Researchers and medical professionals have approved the use of Manuka honey for both humans and animals, which means that pet owners are free to use it.
Manuka honey has antioxidant, anti-inflammatory, antimicrobial and anti-septic properties.
Manuka honey is mainly used to treat external wounds on a pet’s skin.
It reduces bacterial infections, inflammations and swelling.
The honey is viscous, which helps to protect the wound and lets it heal during the initial phase, it soothes the pain and lets the pet relax.
Best of all Manuka honey is safe to ingest, so you do not have to worry about your pet getting ill due to licking itself.
Manuka honey is especially helpful for skin related complications.
Skin irritation, fur loss, obsessive licking, hot spots, minor burns and other skin related issues These can be relieved by putting the honey on the effected skin and by feeding Manuka honey to pets. (It is its anti-inflammatory property that helps in this respect.)
Bad smells that sometimes come from the body (especially from the mouth) can be reduced when a pet is fed Manuka honey regularly.
The antibacterial and antiviral properties of Manuka honey help remove bacterial and virus-related illnesses that are associated with cold/ cough symptoms.
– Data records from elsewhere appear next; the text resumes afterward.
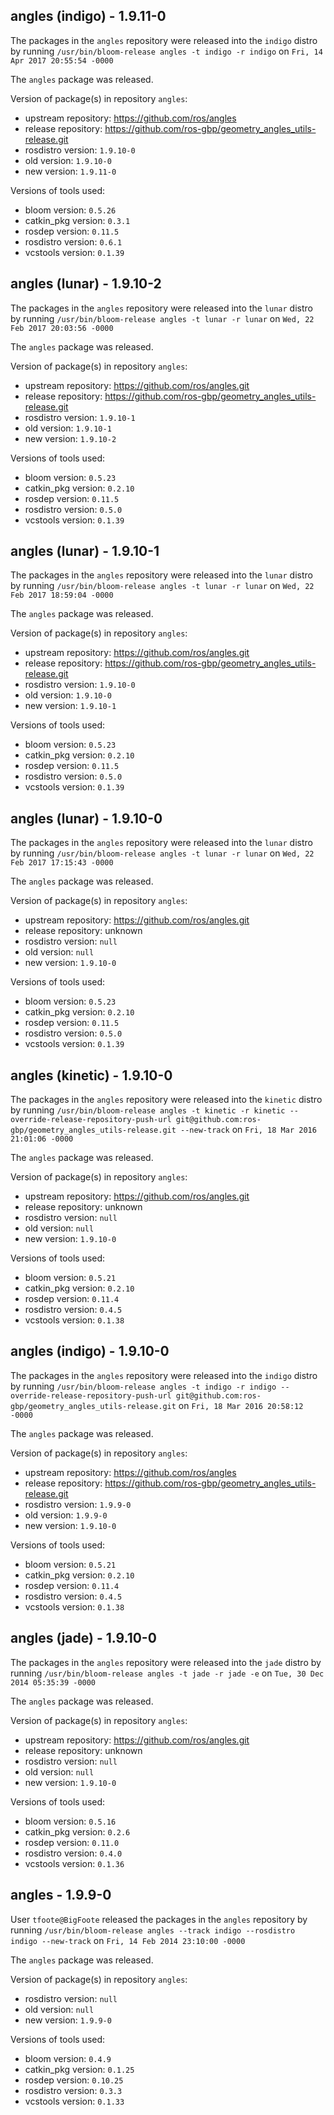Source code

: ## angles (indigo) - 1.9.11-0

The packages in the `angles` repository were released into the `indigo` distro by running `/usr/bin/bloom-release angles -t indigo -r indigo` on `Fri, 14 Apr 2017 20:55:54 -0000`

The `angles` package was released.

Version of package(s) in repository `angles`:

- upstream repository: https://github.com/ros/angles
- release repository: https://github.com/ros-gbp/geometry_angles_utils-release.git
- rosdistro version: `1.9.10-0`
- old version: `1.9.10-0`
- new version: `1.9.11-0`

Versions of tools used:

- bloom version: `0.5.26`
- catkin_pkg version: `0.3.1`
- rosdep version: `0.11.5`
- rosdistro version: `0.6.1`
- vcstools version: `0.1.39`


## angles (lunar) - 1.9.10-2

The packages in the `angles` repository were released into the `lunar` distro by running `/usr/bin/bloom-release angles -t lunar -r lunar` on `Wed, 22 Feb 2017 20:03:56 -0000`

The `angles` package was released.

Version of package(s) in repository `angles`:

- upstream repository: https://github.com/ros/angles.git
- release repository: https://github.com/ros-gbp/geometry_angles_utils-release.git
- rosdistro version: `1.9.10-1`
- old version: `1.9.10-1`
- new version: `1.9.10-2`

Versions of tools used:

- bloom version: `0.5.23`
- catkin_pkg version: `0.2.10`
- rosdep version: `0.11.5`
- rosdistro version: `0.5.0`
- vcstools version: `0.1.39`


## angles (lunar) - 1.9.10-1

The packages in the `angles` repository were released into the `lunar` distro by running `/usr/bin/bloom-release angles -t lunar -r lunar` on `Wed, 22 Feb 2017 18:59:04 -0000`

The `angles` package was released.

Version of package(s) in repository `angles`:

- upstream repository: https://github.com/ros/angles.git
- release repository: https://github.com/ros-gbp/geometry_angles_utils-release.git
- rosdistro version: `1.9.10-0`
- old version: `1.9.10-0`
- new version: `1.9.10-1`

Versions of tools used:

- bloom version: `0.5.23`
- catkin_pkg version: `0.2.10`
- rosdep version: `0.11.5`
- rosdistro version: `0.5.0`
- vcstools version: `0.1.39`


## angles (lunar) - 1.9.10-0

The packages in the `angles` repository were released into the `lunar` distro by running `/usr/bin/bloom-release angles -t lunar -r lunar` on `Wed, 22 Feb 2017 17:15:43 -0000`

The `angles` package was released.

Version of package(s) in repository `angles`:

- upstream repository: https://github.com/ros/angles.git
- release repository: unknown
- rosdistro version: `null`
- old version: `null`
- new version: `1.9.10-0`

Versions of tools used:

- bloom version: `0.5.23`
- catkin_pkg version: `0.2.10`
- rosdep version: `0.11.5`
- rosdistro version: `0.5.0`
- vcstools version: `0.1.39`


## angles (kinetic) - 1.9.10-0

The packages in the `angles` repository were released into the `kinetic` distro by running `/usr/bin/bloom-release angles -t kinetic -r kinetic --override-release-repository-push-url git@github.com:ros-gbp/geometry_angles_utils-release.git --new-track` on `Fri, 18 Mar 2016 21:01:06 -0000`

The `angles` package was released.

Version of package(s) in repository `angles`:

- upstream repository: https://github.com/ros/angles.git
- release repository: unknown
- rosdistro version: `null`
- old version: `null`
- new version: `1.9.10-0`

Versions of tools used:

- bloom version: `0.5.21`
- catkin_pkg version: `0.2.10`
- rosdep version: `0.11.4`
- rosdistro version: `0.4.5`
- vcstools version: `0.1.38`


## angles (indigo) - 1.9.10-0

The packages in the `angles` repository were released into the `indigo` distro by running `/usr/bin/bloom-release angles -t indigo -r indigo --override-release-repository-push-url git@github.com:ros-gbp/geometry_angles_utils-release.git` on `Fri, 18 Mar 2016 20:58:12 -0000`

The `angles` package was released.

Version of package(s) in repository `angles`:

- upstream repository: https://github.com/ros/angles
- release repository: https://github.com/ros-gbp/geometry_angles_utils-release.git
- rosdistro version: `1.9.9-0`
- old version: `1.9.9-0`
- new version: `1.9.10-0`

Versions of tools used:

- bloom version: `0.5.21`
- catkin_pkg version: `0.2.10`
- rosdep version: `0.11.4`
- rosdistro version: `0.4.5`
- vcstools version: `0.1.38`


## angles (jade) - 1.9.10-0

The packages in the `angles` repository were released into the `jade` distro by running `/usr/bin/bloom-release angles -t jade -r jade -e` on `Tue, 30 Dec 2014 05:35:39 -0000`

The `angles` package was released.

Version of package(s) in repository `angles`:
- upstream repository: https://github.com/ros/angles.git
- release repository: unknown
- rosdistro version: `null`
- old version: `null`
- new version: `1.9.10-0`

Versions of tools used:
- bloom version: `0.5.16`
- catkin_pkg version: `0.2.6`
- rosdep version: `0.11.0`
- rosdistro version: `0.4.0`
- vcstools version: `0.1.36`


## angles - 1.9.9-0

User `tfoote@BigFoote` released the packages in the `angles` repository by running `/usr/bin/bloom-release angles --track indigo --rosdistro indigo --new-track` on `Fri, 14 Feb 2014 23:10:00 -0000`

The `angles` package was released.

Version of package(s) in repository `angles`:
- rosdistro version: `null`
- old version: `null`
- new version: `1.9.9-0`

Versions of tools used:
- bloom version: `0.4.9`
- catkin_pkg version: `0.1.25`
- rosdep version: `0.10.25`
- rosdistro version: `0.3.3`
- vcstools version: `0.1.33`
Including kennel cough
Even after you pet has been cured, giving Manuka honey in optimum amounts can enhance their immunity
Manuka honey is completely safe for expecting mothers and is an excellent alternative to all other existing forms of medicine used during pregnancy
The only case where it might be harmful for the mother-to-be is if she is allergic to it.
So how do I use Manuka Honey?
No matter how hard we try, our pets still get bumps and cuts.
Minor wounds can be cleaned and cared for at home, if you’re unsure how bad the wound is or if it’s a deep cut, check with your (holistic) vet first.
Use your own judgment.
Clean the wound and apply Manuka honey directly on top of the wound, if the cut is small and not very deep you probably won’t need to cover it with a bandage/ wrap, but you’ll need to distract your pet for a while as the honey won’t have time to work if your pet licks it off straight away.
Skin problems are common in pets whether from allergies or immune related issues.
Many conventional treatments come with a long list of negative side effects without fixing the cause.
Manuka honey can provide itch relief while you try to get to the bottom of the cause.
Manuka honey can control inflammation.
Skin disease is often a battle of bacteria or yeast overgrowth that leads to red, inflamed skin.
I’m not suggesting that you cover your whole pet in Manuka honey, but you can use it as a spot treatment.
Put a small amount on the affected area and a little over the non-affected area surrounding it
Given internally, Manuka honey supports the body’s natural ability to restore healthy skin cells
This means your pet will have the resources to up his immune response and heal faster.
Gut Health and added immunity:
About 80% of the immune system starts in the gut, so gut health is essential to overall health.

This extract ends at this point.